(Task to complete): Copy every line below that has the word "involves" in it.

(Dataset extract):
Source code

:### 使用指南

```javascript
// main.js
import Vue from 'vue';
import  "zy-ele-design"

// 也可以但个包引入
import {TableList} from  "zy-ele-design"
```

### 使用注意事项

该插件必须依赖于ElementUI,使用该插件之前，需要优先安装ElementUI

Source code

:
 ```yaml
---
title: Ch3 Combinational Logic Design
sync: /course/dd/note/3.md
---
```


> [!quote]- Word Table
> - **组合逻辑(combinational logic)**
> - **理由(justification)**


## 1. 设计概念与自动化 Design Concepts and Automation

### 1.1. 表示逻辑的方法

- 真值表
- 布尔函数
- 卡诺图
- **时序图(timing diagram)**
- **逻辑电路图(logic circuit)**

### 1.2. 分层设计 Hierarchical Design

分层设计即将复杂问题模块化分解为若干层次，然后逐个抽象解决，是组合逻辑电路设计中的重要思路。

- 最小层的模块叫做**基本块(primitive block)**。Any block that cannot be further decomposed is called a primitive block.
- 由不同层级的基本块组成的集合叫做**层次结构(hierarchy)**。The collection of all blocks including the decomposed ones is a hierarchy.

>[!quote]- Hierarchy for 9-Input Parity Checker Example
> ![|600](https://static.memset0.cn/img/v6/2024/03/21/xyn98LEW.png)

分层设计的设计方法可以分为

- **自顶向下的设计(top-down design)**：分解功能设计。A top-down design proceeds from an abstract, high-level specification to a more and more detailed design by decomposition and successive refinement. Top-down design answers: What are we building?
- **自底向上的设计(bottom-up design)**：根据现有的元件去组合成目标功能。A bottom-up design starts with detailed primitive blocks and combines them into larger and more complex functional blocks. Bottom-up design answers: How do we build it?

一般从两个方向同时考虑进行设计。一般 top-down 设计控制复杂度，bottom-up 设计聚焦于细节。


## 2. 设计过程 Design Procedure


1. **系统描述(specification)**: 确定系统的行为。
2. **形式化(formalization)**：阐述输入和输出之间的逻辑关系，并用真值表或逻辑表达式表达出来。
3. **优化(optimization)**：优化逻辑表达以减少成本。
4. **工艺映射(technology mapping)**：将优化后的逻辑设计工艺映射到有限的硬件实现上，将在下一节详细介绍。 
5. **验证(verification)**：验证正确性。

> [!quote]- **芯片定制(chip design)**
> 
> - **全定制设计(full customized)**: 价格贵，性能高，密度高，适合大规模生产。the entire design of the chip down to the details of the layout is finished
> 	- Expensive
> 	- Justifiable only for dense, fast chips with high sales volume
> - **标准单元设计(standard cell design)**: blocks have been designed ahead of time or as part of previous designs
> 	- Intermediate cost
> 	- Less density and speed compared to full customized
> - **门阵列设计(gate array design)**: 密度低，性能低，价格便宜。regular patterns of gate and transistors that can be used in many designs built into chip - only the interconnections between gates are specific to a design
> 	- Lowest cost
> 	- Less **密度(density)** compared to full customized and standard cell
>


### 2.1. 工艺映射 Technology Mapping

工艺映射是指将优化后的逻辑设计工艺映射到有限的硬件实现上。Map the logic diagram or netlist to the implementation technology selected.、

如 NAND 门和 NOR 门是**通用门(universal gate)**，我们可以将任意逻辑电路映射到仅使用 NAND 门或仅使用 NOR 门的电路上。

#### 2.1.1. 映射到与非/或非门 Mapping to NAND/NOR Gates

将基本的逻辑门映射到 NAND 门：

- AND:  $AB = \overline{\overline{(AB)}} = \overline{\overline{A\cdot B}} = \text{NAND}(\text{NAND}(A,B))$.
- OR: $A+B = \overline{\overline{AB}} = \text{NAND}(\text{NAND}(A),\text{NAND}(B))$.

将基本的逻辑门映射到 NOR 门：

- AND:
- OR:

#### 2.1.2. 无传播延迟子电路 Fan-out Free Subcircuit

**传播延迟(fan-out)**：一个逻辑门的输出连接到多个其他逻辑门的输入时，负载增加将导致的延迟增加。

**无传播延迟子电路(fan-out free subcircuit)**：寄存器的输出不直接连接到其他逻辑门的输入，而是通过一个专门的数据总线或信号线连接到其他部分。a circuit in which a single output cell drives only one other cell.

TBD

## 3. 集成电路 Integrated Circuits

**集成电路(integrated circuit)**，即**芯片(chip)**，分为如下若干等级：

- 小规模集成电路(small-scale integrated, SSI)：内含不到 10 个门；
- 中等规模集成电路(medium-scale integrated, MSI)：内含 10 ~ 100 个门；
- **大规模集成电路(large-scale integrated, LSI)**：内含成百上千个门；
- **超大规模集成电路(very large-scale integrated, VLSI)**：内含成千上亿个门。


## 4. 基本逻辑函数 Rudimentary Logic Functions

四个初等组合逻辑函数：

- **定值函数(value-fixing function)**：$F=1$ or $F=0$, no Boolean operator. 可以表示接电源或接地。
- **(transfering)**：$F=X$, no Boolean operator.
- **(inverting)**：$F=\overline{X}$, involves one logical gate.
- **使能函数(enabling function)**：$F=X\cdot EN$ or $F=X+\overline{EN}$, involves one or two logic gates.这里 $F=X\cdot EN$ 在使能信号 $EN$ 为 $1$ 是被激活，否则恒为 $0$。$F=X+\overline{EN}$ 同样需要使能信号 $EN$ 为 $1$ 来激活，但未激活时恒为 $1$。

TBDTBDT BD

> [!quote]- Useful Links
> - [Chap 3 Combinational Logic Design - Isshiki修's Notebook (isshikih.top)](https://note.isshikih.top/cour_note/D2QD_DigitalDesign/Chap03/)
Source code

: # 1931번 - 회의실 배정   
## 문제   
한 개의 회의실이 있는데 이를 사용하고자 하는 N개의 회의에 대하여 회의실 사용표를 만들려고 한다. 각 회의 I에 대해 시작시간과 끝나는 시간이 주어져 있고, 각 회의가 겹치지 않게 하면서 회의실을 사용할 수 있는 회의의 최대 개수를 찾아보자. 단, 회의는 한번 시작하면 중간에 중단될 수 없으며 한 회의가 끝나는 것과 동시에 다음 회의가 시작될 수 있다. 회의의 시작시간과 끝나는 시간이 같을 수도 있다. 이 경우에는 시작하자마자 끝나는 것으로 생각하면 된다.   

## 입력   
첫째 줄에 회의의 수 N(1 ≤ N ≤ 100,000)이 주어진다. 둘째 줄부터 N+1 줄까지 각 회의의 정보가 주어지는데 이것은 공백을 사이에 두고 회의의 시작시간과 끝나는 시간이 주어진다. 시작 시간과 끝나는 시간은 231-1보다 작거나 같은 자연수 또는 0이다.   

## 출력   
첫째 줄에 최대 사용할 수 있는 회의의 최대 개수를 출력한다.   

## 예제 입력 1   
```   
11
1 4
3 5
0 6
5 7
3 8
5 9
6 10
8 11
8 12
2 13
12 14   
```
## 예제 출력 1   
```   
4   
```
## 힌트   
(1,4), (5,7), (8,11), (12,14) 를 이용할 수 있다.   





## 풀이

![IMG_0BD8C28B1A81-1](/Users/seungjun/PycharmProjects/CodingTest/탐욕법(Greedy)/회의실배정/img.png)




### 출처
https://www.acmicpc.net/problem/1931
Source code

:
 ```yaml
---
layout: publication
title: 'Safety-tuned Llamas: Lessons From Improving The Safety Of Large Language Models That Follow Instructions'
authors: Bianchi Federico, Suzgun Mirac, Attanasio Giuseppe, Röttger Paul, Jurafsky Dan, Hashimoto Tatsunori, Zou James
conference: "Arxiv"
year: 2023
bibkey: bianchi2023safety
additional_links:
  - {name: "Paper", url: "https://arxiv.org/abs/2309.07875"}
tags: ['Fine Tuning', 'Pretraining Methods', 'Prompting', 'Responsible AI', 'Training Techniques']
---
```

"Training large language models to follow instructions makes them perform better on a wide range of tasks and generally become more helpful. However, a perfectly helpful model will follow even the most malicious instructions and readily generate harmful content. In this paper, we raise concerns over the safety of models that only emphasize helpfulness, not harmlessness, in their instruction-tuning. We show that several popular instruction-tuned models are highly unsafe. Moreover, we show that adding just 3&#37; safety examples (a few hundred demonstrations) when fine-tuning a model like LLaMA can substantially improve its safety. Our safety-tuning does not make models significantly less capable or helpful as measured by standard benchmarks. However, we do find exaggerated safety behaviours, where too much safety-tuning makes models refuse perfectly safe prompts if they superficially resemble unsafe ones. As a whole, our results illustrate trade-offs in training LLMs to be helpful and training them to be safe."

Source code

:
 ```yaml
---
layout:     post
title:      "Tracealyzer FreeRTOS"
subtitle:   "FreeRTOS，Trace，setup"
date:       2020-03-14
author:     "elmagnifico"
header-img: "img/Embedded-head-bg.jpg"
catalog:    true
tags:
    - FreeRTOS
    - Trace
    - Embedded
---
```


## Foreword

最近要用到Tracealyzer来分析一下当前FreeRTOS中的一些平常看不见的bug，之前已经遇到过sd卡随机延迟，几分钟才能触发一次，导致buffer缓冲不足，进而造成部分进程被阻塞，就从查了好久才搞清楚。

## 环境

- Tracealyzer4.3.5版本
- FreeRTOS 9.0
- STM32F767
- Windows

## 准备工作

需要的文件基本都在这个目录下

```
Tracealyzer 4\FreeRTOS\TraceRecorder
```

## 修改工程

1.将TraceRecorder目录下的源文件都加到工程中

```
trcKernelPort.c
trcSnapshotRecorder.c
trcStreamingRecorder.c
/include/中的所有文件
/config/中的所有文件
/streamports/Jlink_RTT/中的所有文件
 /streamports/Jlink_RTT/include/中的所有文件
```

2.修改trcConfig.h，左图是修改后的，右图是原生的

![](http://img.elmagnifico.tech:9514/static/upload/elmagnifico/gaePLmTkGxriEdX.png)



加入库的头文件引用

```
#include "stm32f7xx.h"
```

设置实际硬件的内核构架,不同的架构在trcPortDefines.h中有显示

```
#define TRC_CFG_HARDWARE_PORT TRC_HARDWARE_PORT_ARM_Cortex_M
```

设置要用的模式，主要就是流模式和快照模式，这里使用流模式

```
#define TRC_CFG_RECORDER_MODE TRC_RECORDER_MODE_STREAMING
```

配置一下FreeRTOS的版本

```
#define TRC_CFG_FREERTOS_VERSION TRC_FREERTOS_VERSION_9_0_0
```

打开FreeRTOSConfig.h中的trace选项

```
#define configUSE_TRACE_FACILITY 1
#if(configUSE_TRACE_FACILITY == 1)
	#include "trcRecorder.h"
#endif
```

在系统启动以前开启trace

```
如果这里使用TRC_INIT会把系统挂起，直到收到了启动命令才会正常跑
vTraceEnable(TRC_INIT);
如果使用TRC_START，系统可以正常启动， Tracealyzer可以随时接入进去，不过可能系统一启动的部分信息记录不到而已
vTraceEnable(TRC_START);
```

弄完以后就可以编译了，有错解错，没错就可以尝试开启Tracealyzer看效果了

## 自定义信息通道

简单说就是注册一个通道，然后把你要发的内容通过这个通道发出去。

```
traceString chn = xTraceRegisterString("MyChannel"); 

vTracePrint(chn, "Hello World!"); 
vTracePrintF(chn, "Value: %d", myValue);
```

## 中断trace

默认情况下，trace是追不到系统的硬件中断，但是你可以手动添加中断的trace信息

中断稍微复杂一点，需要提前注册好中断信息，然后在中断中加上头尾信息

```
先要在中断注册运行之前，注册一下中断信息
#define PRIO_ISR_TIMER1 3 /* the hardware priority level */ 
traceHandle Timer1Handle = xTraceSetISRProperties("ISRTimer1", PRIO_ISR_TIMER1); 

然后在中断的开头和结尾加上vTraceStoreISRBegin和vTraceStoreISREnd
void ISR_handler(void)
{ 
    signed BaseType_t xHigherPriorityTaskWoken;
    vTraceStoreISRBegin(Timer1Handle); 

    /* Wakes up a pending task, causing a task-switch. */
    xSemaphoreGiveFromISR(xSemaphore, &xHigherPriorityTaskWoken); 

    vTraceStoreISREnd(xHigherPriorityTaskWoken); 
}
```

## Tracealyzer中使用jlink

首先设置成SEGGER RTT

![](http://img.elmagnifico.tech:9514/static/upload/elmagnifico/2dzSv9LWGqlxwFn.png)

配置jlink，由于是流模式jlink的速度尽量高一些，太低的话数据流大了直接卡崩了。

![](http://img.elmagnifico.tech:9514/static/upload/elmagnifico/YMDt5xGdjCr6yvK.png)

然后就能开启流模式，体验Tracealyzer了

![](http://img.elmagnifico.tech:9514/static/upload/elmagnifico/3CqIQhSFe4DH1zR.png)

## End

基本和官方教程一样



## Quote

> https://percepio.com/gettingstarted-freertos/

(Exercise answer):
- **(inverting)**：$F=\overline{X}$, involves one logical gate.
- **使能函数(enabling function)**：$F=X\cdot EN$ or $F=X+\overline{EN}$, involves one or two logic gates.这里 $F=X\cdot EN$ 在使能信号 $EN$ 为 $1$ 是被激活，否则恒为 $0$。$F=X+\overline{EN}$ 同样需要使能信号 $EN$ 为 $1$ 来激活，但未激活时恒为 $1$。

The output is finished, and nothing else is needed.